There was a time when I was scared of baking bread at home. I used to believe that yeast was a scary ingredient that only professional bakers who went to culinary school knew how to use. However, once I got over my fear of baking bread, I realized that baking with yeast isn’t that scary after all.

It is pretty easy once you get the hang of it. No matter what your skill level is when it comes to the kitchen, it is important to know how yeast works. 

This helpful guide is filled with information that I have learned while baking bread weekly for my family. It is all the information I wish I knew as a beginner. I know that this yeast baking guide will be beneficial to both pros and beginner bakers.

A table that has rosemary, parmesan, garlic confit, and a freshly baked loaf of bread. A person has a plate of sliced bread and will eat it.

Why Yeast Is Important In Baking

  • This living thing gives rise to bread recipes! (and we all know how delicious bread is)
  • Gives texture and structure
  • Flavor Development: Yeast fermentation adds lots of yum.

What Is Yeast?

Yeast is a living organism that is responsible for giving rise to lots of baked goods and drinks. Baker’s yeast is what professional bakers and home bakers use when making bread. It’s a type of fungus that is commonly used in baking and brewing. 

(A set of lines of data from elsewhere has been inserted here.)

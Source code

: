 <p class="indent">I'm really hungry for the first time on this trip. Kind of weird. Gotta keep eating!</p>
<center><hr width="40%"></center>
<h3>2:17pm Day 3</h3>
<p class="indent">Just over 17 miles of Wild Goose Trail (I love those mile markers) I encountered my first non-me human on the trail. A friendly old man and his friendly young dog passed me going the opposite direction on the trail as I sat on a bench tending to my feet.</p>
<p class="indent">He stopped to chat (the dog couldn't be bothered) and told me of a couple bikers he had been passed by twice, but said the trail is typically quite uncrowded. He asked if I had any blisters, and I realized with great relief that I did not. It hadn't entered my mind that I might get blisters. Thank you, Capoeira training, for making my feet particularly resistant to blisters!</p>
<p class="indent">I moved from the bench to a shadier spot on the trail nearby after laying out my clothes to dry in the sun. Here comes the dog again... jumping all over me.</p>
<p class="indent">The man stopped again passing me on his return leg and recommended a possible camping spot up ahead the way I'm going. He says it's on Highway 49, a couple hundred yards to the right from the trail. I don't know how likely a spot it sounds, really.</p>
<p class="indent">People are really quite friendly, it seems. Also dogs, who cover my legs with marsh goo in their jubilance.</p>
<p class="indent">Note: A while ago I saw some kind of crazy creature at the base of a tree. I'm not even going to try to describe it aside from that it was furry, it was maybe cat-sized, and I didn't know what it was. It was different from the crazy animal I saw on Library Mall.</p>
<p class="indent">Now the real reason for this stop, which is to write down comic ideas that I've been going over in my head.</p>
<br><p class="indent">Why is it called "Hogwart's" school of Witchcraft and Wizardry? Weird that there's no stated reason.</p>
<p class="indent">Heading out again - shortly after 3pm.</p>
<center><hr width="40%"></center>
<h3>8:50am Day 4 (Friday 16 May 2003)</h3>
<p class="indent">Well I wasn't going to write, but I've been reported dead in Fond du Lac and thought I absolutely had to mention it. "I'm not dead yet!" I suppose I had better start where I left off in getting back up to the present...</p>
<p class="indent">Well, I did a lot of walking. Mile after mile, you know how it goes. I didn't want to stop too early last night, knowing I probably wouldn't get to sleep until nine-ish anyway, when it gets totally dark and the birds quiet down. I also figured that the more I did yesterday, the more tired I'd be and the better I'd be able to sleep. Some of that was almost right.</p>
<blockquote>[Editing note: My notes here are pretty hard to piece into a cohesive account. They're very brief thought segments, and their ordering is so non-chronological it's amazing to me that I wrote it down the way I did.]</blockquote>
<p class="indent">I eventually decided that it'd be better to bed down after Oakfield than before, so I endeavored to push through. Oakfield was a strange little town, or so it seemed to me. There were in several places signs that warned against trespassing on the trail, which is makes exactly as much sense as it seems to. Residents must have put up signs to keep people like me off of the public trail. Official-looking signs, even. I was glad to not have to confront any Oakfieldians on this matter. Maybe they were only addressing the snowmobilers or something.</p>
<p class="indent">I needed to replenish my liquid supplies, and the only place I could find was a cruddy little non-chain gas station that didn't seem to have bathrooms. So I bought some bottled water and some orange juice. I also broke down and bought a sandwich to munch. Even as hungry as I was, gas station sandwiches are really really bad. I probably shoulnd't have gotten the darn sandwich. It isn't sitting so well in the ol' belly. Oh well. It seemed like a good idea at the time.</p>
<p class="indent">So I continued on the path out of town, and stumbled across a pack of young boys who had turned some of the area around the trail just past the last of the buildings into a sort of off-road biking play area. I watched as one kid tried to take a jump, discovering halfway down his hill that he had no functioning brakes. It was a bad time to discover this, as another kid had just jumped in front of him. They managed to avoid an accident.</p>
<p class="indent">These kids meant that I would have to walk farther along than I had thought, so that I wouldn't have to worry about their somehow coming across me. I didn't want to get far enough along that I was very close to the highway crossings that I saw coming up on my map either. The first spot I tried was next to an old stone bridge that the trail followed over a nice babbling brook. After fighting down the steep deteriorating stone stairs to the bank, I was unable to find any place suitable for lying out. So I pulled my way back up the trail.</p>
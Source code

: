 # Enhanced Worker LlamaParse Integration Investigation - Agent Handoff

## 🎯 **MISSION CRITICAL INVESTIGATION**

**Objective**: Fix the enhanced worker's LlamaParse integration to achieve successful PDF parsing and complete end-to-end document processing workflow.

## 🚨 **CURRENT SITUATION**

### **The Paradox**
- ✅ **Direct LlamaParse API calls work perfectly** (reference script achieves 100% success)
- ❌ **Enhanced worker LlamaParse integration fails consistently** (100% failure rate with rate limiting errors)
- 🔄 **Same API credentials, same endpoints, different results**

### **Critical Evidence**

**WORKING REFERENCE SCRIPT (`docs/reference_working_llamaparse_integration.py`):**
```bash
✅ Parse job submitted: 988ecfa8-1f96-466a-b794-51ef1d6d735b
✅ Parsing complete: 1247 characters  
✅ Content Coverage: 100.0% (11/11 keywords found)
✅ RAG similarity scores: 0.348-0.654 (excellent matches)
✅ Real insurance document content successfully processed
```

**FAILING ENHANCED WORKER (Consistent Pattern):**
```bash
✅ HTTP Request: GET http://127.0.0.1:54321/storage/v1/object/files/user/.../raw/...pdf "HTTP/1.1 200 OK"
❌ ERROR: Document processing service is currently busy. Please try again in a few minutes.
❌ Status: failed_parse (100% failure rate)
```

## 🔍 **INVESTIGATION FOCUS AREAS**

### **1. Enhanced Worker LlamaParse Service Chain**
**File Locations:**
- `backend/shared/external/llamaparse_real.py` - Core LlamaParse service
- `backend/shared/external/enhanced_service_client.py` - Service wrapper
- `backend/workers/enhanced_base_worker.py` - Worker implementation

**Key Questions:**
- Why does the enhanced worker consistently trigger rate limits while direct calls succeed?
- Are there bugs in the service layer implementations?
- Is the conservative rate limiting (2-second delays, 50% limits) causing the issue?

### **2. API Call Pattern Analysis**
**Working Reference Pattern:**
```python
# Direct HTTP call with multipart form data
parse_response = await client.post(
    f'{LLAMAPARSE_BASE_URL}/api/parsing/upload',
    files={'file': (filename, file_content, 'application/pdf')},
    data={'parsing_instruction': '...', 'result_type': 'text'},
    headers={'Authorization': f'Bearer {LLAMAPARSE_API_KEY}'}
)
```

There are many types of yeast in the world, but it is “saccharomyces cerevisiae” that is the leavening agent in bread recipes.

Yeast metabolizes sugars, thus producing carbon dioxide and alcohol. In baking, this fermentation process is responsible for leavening the dough and creating a rise in bread and other baked goods.

Three wooden spoons on a table. One spoon has instant yeast, second spoon has cake yeast, another has active dry yeast
From left to right: Instant Yeast, Cake Yeast, and Active Dry Yeast

Types of Yeast Used For Baking

In the baking world, there are three types of yeast:

  1. Cake Yeast 
  2. Active Dry Yeast
  3. Instant Yeast

There is also wild yeast, which is called a sourdough starter. If you’d like to learn more, read my guide on the differences between commercial yeasts and a sourdough starter. 

Cake Yeast vs Active Dry Yeast vs Instant Yeast

Cake Yeast

Cake Yeast, also known as Fresh Yeast, is a moist and perishable yeast available in block or cake form, which explains the name “yeast cake.” 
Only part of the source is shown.